=== Begin Enclosure ===

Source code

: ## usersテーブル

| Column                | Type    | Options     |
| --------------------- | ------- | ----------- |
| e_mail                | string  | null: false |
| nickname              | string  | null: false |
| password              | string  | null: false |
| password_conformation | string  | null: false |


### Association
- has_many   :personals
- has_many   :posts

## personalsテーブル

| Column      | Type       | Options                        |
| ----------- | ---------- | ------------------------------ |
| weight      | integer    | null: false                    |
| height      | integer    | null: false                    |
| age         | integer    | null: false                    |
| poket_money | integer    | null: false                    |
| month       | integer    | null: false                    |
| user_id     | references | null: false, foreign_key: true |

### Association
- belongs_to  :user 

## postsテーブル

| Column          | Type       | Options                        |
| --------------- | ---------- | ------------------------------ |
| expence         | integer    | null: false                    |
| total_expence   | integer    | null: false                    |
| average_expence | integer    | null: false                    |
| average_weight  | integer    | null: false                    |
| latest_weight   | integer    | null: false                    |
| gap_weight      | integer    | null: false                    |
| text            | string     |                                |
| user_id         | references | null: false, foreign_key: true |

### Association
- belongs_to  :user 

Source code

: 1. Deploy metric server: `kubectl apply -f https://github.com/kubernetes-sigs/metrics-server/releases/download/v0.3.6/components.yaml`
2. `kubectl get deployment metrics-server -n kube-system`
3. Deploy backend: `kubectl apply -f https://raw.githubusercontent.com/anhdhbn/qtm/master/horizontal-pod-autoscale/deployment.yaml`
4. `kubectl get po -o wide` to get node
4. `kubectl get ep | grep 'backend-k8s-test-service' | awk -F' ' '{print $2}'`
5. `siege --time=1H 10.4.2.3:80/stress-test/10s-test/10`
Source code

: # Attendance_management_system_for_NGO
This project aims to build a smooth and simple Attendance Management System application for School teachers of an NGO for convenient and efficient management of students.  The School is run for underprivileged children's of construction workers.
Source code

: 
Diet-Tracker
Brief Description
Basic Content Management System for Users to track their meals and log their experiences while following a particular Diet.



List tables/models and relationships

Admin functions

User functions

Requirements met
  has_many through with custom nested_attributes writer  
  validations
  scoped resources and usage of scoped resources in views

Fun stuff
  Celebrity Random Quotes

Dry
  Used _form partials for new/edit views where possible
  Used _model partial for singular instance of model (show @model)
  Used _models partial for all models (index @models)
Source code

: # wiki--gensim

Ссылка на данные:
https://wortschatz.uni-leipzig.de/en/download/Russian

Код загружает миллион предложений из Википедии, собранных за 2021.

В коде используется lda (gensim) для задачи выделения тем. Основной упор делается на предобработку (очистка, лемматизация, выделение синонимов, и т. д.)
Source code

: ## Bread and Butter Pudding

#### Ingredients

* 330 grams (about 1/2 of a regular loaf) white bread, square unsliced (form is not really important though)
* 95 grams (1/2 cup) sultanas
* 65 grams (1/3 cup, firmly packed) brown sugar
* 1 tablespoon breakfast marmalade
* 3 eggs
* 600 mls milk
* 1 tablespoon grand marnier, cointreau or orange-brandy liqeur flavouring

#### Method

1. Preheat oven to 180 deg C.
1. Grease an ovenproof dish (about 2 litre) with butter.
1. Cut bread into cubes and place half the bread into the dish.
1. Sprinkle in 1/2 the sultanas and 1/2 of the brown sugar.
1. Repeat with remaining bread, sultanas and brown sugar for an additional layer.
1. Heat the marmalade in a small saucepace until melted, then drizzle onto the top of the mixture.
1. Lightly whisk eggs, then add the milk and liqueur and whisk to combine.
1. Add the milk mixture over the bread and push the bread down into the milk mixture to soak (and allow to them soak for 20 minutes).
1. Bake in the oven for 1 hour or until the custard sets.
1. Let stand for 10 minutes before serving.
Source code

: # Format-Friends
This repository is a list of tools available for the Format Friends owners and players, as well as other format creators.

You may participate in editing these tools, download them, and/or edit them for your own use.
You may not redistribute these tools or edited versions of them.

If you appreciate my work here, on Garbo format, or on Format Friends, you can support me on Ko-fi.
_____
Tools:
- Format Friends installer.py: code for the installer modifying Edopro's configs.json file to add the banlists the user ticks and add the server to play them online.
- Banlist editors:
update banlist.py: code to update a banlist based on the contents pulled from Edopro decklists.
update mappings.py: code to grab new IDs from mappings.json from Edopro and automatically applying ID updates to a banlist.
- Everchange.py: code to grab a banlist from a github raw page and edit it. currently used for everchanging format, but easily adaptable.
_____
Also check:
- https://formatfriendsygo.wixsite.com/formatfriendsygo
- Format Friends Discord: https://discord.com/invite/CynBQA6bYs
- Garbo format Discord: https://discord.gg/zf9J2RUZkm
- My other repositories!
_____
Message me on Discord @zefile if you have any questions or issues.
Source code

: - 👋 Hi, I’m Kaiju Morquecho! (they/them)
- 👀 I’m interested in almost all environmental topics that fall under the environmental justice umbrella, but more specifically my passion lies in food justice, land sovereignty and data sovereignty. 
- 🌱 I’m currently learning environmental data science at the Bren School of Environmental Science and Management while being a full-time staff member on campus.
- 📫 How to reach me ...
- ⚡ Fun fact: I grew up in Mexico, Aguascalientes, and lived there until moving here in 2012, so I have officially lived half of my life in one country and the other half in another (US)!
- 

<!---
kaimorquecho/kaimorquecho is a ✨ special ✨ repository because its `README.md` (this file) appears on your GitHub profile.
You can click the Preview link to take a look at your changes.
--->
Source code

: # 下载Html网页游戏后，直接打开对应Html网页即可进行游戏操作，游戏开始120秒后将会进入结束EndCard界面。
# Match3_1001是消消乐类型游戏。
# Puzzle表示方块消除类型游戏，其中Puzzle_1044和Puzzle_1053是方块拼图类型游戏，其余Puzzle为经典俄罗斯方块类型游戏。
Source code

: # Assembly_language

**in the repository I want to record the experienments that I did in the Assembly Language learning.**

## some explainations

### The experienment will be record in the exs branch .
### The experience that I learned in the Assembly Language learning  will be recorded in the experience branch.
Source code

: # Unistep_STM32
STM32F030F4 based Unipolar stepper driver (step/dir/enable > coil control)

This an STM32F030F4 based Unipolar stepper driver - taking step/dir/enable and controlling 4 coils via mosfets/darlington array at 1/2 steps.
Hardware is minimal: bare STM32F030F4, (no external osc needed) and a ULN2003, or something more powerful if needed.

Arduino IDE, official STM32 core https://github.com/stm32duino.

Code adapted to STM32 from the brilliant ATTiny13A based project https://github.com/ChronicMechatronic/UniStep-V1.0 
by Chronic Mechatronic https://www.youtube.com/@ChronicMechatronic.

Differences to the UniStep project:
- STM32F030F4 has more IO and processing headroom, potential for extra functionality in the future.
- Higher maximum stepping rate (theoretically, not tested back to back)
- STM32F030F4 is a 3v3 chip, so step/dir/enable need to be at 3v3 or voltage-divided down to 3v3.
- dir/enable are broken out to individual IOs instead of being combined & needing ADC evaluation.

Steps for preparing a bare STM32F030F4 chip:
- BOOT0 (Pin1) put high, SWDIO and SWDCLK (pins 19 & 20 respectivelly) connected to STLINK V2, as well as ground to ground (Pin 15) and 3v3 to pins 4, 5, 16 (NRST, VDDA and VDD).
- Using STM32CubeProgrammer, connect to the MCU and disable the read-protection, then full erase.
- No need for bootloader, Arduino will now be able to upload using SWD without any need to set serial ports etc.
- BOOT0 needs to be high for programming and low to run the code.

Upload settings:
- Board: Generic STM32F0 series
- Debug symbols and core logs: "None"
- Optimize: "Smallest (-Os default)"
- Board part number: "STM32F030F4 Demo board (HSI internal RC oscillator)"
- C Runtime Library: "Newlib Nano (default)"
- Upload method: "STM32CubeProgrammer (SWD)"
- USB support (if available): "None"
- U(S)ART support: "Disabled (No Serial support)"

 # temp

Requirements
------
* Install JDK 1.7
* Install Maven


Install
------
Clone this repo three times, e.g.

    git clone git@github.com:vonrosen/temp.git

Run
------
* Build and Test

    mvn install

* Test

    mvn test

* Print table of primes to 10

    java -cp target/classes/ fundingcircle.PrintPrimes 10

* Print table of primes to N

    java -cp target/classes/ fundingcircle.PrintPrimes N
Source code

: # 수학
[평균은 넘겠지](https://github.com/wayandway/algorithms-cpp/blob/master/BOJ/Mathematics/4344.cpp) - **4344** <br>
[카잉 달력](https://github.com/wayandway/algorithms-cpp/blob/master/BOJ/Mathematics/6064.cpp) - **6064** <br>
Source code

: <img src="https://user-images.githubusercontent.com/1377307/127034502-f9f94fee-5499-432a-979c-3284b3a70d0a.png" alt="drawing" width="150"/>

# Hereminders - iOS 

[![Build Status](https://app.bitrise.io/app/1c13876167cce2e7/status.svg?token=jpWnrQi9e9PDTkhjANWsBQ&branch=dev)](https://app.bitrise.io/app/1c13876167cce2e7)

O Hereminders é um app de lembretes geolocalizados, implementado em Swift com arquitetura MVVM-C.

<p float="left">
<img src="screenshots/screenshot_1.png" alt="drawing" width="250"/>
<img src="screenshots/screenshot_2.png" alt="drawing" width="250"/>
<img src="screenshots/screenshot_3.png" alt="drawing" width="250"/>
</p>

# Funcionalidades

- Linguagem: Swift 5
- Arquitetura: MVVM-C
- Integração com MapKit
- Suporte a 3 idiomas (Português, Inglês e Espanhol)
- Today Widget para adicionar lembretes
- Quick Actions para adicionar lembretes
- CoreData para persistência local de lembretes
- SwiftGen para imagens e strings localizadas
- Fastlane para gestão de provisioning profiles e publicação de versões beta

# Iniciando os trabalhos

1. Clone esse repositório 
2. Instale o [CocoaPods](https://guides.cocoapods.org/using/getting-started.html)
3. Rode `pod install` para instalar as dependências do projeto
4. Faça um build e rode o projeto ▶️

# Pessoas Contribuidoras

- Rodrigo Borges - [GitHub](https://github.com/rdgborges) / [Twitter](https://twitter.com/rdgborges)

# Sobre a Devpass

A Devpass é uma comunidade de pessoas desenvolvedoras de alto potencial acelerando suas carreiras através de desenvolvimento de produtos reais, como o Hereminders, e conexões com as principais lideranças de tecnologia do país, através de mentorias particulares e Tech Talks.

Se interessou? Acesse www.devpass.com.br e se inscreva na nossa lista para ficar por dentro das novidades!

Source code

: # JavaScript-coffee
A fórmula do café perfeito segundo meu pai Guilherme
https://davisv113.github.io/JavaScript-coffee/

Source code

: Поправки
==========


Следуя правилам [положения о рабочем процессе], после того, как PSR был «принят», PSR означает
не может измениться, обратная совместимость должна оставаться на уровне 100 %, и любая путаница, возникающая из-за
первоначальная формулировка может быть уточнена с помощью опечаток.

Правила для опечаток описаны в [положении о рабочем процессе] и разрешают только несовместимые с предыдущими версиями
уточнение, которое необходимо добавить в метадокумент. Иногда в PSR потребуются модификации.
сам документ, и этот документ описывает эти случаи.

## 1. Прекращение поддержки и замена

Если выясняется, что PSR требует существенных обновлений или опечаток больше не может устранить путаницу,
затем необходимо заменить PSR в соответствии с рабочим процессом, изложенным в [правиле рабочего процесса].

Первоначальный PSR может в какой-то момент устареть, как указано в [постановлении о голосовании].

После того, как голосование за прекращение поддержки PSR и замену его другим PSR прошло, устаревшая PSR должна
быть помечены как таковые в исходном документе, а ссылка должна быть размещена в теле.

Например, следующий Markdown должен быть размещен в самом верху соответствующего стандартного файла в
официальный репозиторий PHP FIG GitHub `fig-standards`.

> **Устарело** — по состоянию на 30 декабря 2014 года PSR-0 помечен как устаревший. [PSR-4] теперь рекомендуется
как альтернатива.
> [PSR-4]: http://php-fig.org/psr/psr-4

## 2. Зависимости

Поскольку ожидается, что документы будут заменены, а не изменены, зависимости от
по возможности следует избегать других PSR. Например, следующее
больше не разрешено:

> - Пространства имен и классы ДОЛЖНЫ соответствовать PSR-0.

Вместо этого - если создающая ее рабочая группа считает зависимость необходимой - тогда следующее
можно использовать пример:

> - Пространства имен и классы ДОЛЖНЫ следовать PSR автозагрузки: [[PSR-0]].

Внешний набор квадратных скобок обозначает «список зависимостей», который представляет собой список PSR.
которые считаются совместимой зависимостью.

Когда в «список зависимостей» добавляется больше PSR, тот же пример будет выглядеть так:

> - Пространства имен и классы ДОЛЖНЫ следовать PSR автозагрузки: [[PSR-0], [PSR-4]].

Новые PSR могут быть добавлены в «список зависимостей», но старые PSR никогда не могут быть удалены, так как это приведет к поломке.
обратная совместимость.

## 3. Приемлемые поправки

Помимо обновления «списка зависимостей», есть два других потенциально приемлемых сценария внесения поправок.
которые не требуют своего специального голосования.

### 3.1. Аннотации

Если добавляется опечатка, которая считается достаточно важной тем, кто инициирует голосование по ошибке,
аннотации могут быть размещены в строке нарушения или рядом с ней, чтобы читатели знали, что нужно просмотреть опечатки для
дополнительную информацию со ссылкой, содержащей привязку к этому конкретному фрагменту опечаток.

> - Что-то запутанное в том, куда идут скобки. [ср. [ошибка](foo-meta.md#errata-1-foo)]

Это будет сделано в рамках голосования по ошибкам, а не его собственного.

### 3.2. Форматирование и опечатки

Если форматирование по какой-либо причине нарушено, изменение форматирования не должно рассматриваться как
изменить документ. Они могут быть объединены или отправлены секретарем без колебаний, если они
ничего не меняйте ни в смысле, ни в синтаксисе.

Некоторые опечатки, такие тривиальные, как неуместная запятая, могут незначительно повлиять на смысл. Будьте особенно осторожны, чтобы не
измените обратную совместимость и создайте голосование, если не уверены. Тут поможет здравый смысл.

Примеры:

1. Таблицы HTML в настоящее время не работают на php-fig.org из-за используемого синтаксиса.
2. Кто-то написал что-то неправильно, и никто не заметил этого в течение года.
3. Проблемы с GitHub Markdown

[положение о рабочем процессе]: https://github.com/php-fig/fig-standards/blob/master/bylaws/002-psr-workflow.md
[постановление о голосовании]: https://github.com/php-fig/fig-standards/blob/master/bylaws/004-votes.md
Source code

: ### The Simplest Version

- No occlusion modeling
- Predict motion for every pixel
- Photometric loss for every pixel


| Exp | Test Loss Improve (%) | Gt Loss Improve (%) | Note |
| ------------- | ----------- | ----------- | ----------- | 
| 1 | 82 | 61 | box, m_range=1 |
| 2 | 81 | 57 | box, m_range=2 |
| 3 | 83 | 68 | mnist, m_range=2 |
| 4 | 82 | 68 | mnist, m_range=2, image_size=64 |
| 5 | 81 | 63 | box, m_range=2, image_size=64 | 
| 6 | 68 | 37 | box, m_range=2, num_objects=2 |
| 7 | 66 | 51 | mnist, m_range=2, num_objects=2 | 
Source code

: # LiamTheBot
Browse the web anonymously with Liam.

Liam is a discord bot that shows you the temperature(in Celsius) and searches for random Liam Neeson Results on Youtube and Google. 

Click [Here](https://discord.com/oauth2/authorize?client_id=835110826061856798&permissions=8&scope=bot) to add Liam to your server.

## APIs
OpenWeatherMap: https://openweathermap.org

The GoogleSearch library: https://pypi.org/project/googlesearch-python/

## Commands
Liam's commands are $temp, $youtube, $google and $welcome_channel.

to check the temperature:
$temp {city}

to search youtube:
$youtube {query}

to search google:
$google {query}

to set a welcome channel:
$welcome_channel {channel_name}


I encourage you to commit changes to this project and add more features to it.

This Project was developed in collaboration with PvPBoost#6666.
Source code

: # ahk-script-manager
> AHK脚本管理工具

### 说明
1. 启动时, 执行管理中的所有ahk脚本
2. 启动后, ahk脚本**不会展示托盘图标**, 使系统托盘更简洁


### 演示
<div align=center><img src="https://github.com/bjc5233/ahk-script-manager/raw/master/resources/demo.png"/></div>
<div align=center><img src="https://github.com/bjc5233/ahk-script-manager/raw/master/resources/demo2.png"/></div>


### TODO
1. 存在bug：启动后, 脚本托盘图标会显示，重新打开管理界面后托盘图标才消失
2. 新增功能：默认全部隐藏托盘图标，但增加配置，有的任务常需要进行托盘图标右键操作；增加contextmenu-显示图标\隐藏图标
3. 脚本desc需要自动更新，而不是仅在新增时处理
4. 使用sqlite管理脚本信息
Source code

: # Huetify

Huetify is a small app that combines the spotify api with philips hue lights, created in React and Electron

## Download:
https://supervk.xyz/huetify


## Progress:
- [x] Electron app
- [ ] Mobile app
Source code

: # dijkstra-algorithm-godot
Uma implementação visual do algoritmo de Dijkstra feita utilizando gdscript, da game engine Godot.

=== End Enclosure ===

Reproduce the lines above, beginning at the line with "by Chronic Mechatronic" and stopping after the line with "- STM32F030F4 has", exactly as they are.

## ANSWER TO THE EXERCISE
by Chronic Mechatronic https://www.youtube.com/@ChronicMechatronic.

Differences to the UniStep project:
- STM32F030F4 has more IO and processing headroom, potential for extra functionality in the future.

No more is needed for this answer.